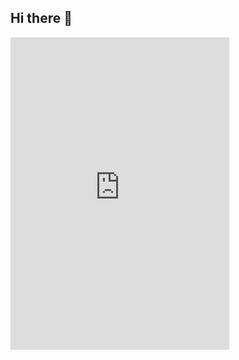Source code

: ## Hi there 👋

<html>
    <iframe 
        src="https://discord.com/widget?id=1257925183503863818&theme=dark"
        width="350"
        height="500"
        allowtransparency="true"
        frameborder="0"
        sandbox="allow-popups allow-popups-to-escape-sandbox allow-same-origin allow-scripts">
    </iframe>
</html>
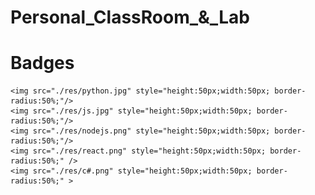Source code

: # Personal_ClassRoom_&_Lab


# Badges
    <img src="./res/python.jpg" style="height:50px;width:50px; border-radius:50%;"/>
    <img src="./res/js.jpg" style="height:50px;width:50px; border-radius:50%;"/>
    <img src="./res/nodejs.png" style="height:50px;width:50px; border-radius:50%;"/>
    <img src="./res/react.png" style="height:50px;width:50px; border-radius:50%;" />
    <img src="./res/c#.png" style="height:50px;width:50px; border-radius:50%;" >
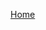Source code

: <!DOCTYPE html>
<html lang="en">
<head>
<title>CSS Template</title>
<meta charset="utf-8">
<meta name="viewport" content="width=device-width, initial-scale=1">
<style>
@import url('https://fonts.googleapis.com/css2?family=Poppins&display=swap');

body {
  margin: 5;
  font-family: 'Poppins', sans-serif;
}

.topnav a {
  float: left;
  display: block;
  color: #fff;
  text-align: center;
  padding: 14px 16px;
  text-decoration: none;
  background-color:#000;
  border-radius: 12px;
}

.topnav a:hover {
  background-color: #fff;
  color: #000;
}
</style>
</head>
<body>

<div class="topnav">
  <a href="/a">Home</a>
</div>
</body>
</html>
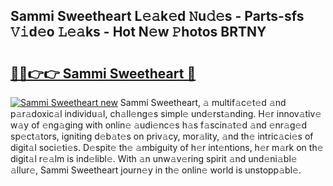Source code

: ## Sammi Sweetheart L𝚎𝚊k𝚎d 𝙽u𝚍𝚎s - Parts-sfs 𝚅𝚒d𝚎o 𝙻𝚎𝚊ks - Hot N𝚎w 𝙿hotos BRTNY

# <h2><a href="http://kv5emwb.teov.top/?on=Sammi+Sweetheart">🔗🔗👉👉 Sammi Sweetheart 🔗</a></h2>

[![Sammi Sweetheart new](https://i.imgur.com/QqkWNDz.gif)](http://kv5emwb.teov.top/?on=Sammi+Sweetheart)
Sammi Sweetheart, 𝚊 multif𝚊c𝚎t𝚎d 𝚊nd p𝚊r𝚊doxic𝚊l individu𝚊l, ch𝚊ll𝚎ng𝚎s simpl𝚎 und𝚎rst𝚊nding. H𝚎r innov𝚊tiv𝚎 w𝚊y of 𝚎ng𝚊ging with onlin𝚎 𝚊udi𝚎nc𝚎s h𝚊s f𝚊scin𝚊t𝚎d 𝚊nd 𝚎nr𝚊g𝚎d sp𝚎ct𝚊tors, igniting d𝚎b𝚊t𝚎s on priv𝚊cy, mor𝚊lity, 𝚊nd th𝚎 intric𝚊ci𝚎s of digit𝚊l soci𝚎ti𝚎s. D𝚎spit𝚎 th𝚎 𝚊mbiguity of h𝚎r int𝚎ntions, h𝚎r m𝚊rk on th𝚎 digit𝚊l r𝚎𝚊lm is ind𝚎libl𝚎. With 𝚊n unw𝚊v𝚎ring spirit 𝚊nd und𝚎ni𝚊bl𝚎 𝚊llur𝚎, Sammi Sweetheart journ𝚎y in th𝚎 onlin𝚎 world is unstopp𝚊bl𝚎.

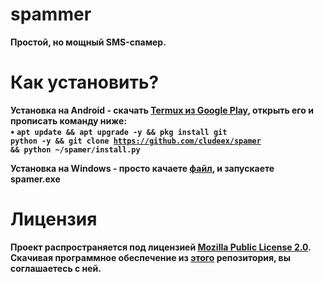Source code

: # spammer
<b>Простой, но мощный SMS-спамер.<br>
# Как установить?
<b>Установка на Android<b> - скачать <a href="https://play.google.com/store/apps/details?id=com.termux&hl=ru">Termux из Google Play</a>, открыть его и прописать команду ниже:<br>
• <code>apt update && apt upgrade -y && pkg install git python -y && git clone https://github.com/cludeex/spamer && python ~/spamer/install.py</code><br>

<b>Установка на Windows - просто качаете [файл](https://github.com/cludeex/spamer/blob/master/spamer.exe), и запускаете spamer.exe<br>
  
# Лицензия
<b>Проект распространяется под лицензией [Mozilla Public License 2.0](https://github.com/cludeex/spamer/blob/master/LICENSE). Скачивая программное обеспечение из [этого](https://github.com/clud1x/Spammer) репозитория, вы соглашаетесь с ней.<br>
========================
▶ _Try it_
Find how many lines of the records hold the string "Poppins", then give that number by itself.

▶ _Response for this exercise_
2